Regarding claim 7, Winton in view of Cyr teaches the method of claim 1, wherein modifying audio content for presentation by one or more transducers of the audio system based on the one or more acoustic parameters included in the profile comprises: prompting the user to select a set of acoustic parameters in response to a difference between the average communication energy score and the extended communication energy score exceeding a threshold (Fig 6, step 601 receive user parameters); and modifying the audio content based on the selected set of acoustic parameters ((¶ [0066], audio output device 250 uses one or more amplifiers and/or one or more speakers to produce sound output corresponding to personalized output audio signal 252).
Winton does not explicitly teach determining an average communication energy score for the user; determining an extended communication energy score for the user during a time interval.
Cyr teaches determining an average communication energy score for the user (See Cyr Fig 9B, step 916 weighted speech score); determining an extended communication energy score for the user during a time interval (See Cyr Fig 9B, step 916 historical speech score).

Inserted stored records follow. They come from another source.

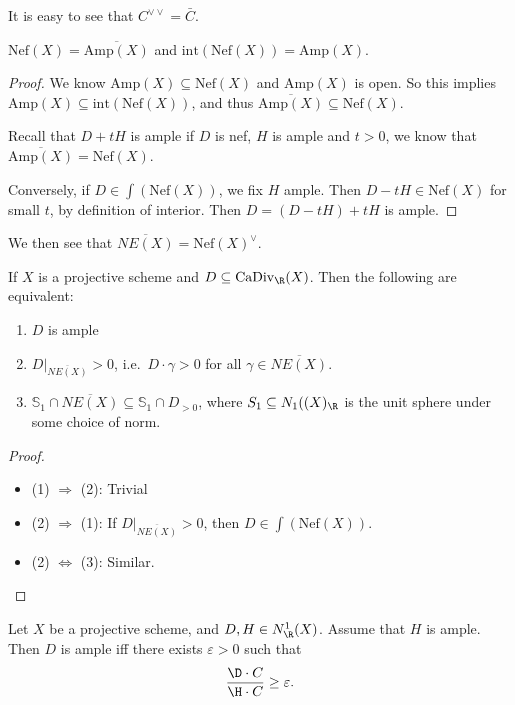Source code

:\documentclass[a4paper]{article}
\newcommand\CaDiv{\mathrm{CaDiv}}
\newcommand\Amp{\mathrm{Amp}}
\newcommand\Nef{\mathrm{Nef}}
\begin{document}
It is easy to see that $C^{\vee \vee} = \bar{C}$.

\begin{prop}
  $\Nef(X) = \overline{\Amp(X)}$ and $\mathrm{int}(\Nef(X)) = \Amp(X)$.
\end{prop}

\begin{proof}
  We know $\Amp(X) \subseteq \Nef(X)$ and $\Amp(X)$ is open. So this implies $\Amp(X) \subseteq \mathrm{int}(\Nef(X))$, and thus $\overline{\Amp(X)} \subseteq \Nef(X)$.

  Recall that $D + tH$ is ample if $D$ is nef, $H$ is ample and $t > 0$, we know that $\overline{\Amp(X)} = \Nef(X)$.

  Conversely, if $D \in \int(\Nef(X))$, we fix $H$ ample. Then $D - tH \in \Nef(X)$ for small $t$, by definition of interior. Then $D = (D - tH) + tH$ is ample.
\end{proof}
We then see that $\overline{NE(X)} = \Nef(X)^\vee$.
\begin{thm}
  If $X$ is a projective scheme and $D \subseteq \CaDiv_\R(X)$. Then the following are equivalent:
  \begin{enumerate}
    \item $D$ is ample
    \item $D|_{\overline{NE(X)}} > 0$, i.e.\ $D \cdot \gamma > 0$ for all $\gamma \in \overline{NE(X)}$.
    \item $\mathbb{S}_1 \cap \overline{NE(X)} \subseteq \mathbb{S}_1 \cap D_{>0}$, where $S_1 \subseteq N_1((X)_\R$ is the unit sphere under some choice of norm.
  \end{enumerate}
\end{thm}

\begin{proof}\leavevmode
  \begin{itemize}
    \item (1) $\Rightarrow$ (2): Trivial
    \item (2) $\Rightarrow$ (1): If $D|_{\overline{NE(X)}} > 0$, then $D \in \int (\Nef(X))$.
    \item (2) $\Leftrightarrow$ (3): Similar.\qedhere
  \end{itemize}
\end{proof}

\begin{thm}
  Let $X$ be a projective scheme, and $D, H \in N^1_\R(X)$. Assume that $H$ is ample. Then $D$ is ample iff there exists $\varepsilon > 0$ such that
  \[
    \frac{\D \cdot C}{\H \cdot C} \geq \varepsilon.
  \]
\end{thm}
\end{document}
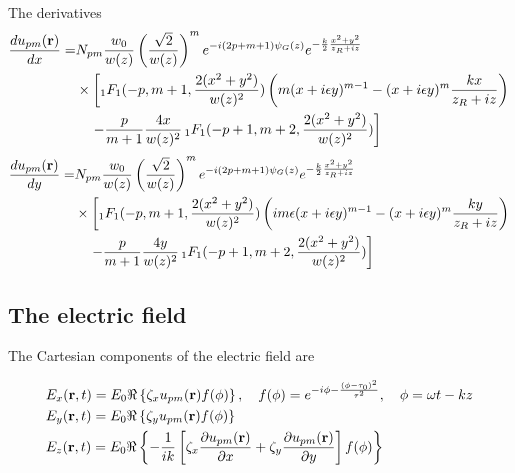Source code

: The derivatives
\begin{align}
    \frac{du_{pm}({\bf r})}{dx}= & N_{pm}\frac{w_0}{w(z)}\left(\frac{\sqrt{2}}{w(z)}\right)^me^{-i(2p + m +1)\psi_G(z)}e^{-\frac{k}2\frac{x^2+y^2}{z_R+i z}}\,\nonumber         \\
                                 & \times\left[_1F_1(-p, m+1, \frac{2(x^2+y^2)}{w(z)^2}) \left(m(x+i\epsilon y)^{m-1}-(x+i\epsilon y)^m\frac{kx}{z_R+iz}\right)\right.\nonumber \\
                                 & \quad\left.-\frac{p}{m+1}\frac{4x}{w(z)^2}\,_1F_1(-p+1, m+2, \frac{2(x^2+y^2)}{w(z)^2})\right]
\end{align}
\begin{align}
    \frac{du_{pm}({\bf r})}{dy}= & N_{pm}\frac{w_0}{w(z)}\left(\frac{\sqrt{2}}{w(z)}\right)^me^{-i(2p + m +1)\psi_G(z)}e^{-\frac{k}2\frac{x^2+y^2}{z_R+i z}}\,\nonumber                  \\
                                 & \times\left[_1F_1(-p, m+1, \frac{2(x^2+y^2)}{w(z)^2}) \left(im\epsilon(x+i\epsilon y)^{m-1}-(x+i\epsilon y)^m\frac{ky}{z_R+iz}\right)\right.\nonumber \\
                                 & \quad\left.-\frac{p}{m+1}\frac{4y}{w(z)^2}\,_1F_1(-p+1, m+2, \frac{2(x^2+y^2)}{w(z)^2})\right]
\end{align}
\subsection{The electric field}
The Cartesian components of the electric field are
\begin{highlightbox}[title={Cartesian electric field}]
    \begin{align}
         & E_x({\bf r},t) = E_0\Re\left\{\zeta_x u_{pm}({\bf r})f(\phi)\right\},\quad f(\phi)=e^{-i\phi-\frac{(\phi -  \tau_0)^2 }{\tau^2}},\quad \phi = \omega t-kz                  \\
         & E_y({\bf r},t) = E_0\Re\left\{\zeta_y u_{pm}({\bf r})f(\phi)\right\}                                                                                                       \\
         & E_z({\bf r},t) = E_0\Re\left\{-\frac1{ik}\left[\zeta_x\frac{\partial u_{pm}({\bf r})}{\partial x}+\zeta_y\frac{\partial u_{pm}({\bf r})}{\partial y}\right]f(\phi)\right\}
    \end{align}
\end{highlightbox}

It would have been prima facie obvious to one of ordinary skill in the art before the effective filing date of the claimed invention to have incorporated the energy scores taught by Cyr with the method taught by Winton in view of Cyr. Doing so provides known values for comparison allowing for improved customization and user accessibility.
Regarding claim 8, Winton in view of Cyr teaches the method of claim 1.
Winton does not explicitly teach enhancing audio from one or more sound sources captured by a sensor array of the audio system relative to audio from other sound sources captured by the sensor array.
Cyr teaches enhancing audio from one or more sound sources captured by a sensor array of the audio system relative to audio from other sound sources captured by the sensor array (See Cyr ¶ [0049], processor 112A may process the signal generated by microphone 210 to enhance, amplify, or cancel-out particular channels within incoming sound).
It would have been prima facie obvious to one of ordinary skill in the art before the effective filing date of the claimed invention to have incorporated the sound enhancing taught by Cyr with the method taught by Winton. Sound enhancing is well known in the art and widely used for various applications including hearing aids and voice calling allowing for an improved user experience.
Regarding claim 9, Winton in view of Cyr teaches the method of claim 1.
Winton does not explicitly teach removing audio having one or more characteristics specified by the one or more acoustic parameters.
Cyr teaches removing audio having one or more characteristics specified by the one or more acoustic parameters (See Cyr ¶ [0049], processor 112A may process the signal generated by microphone 210 to enhance, amplify, or cancel-out particular channels within incoming sound).
It would have been prima facie obvious to one of ordinary skill in the art before the effective filing date of the claimed invention to have incorporated the sound enhancing taught by Cyr with the method taught by Winton. Sound enhancing is well known in the art and widely used for various applications including hearing aids and voice calling allowing for an improved user experience.
Regarding claim 10, Winton in view of Cyr teaches the method of claim 1, wherein modifying audio content for presentation by one or more transducers of the audio system based on the one or more acoustic parameters included in the profile comprises: selecting audio content having characteristics specified by the one or more acoustic parameters included in the profile (Fig 5, selected acoustic profile 242).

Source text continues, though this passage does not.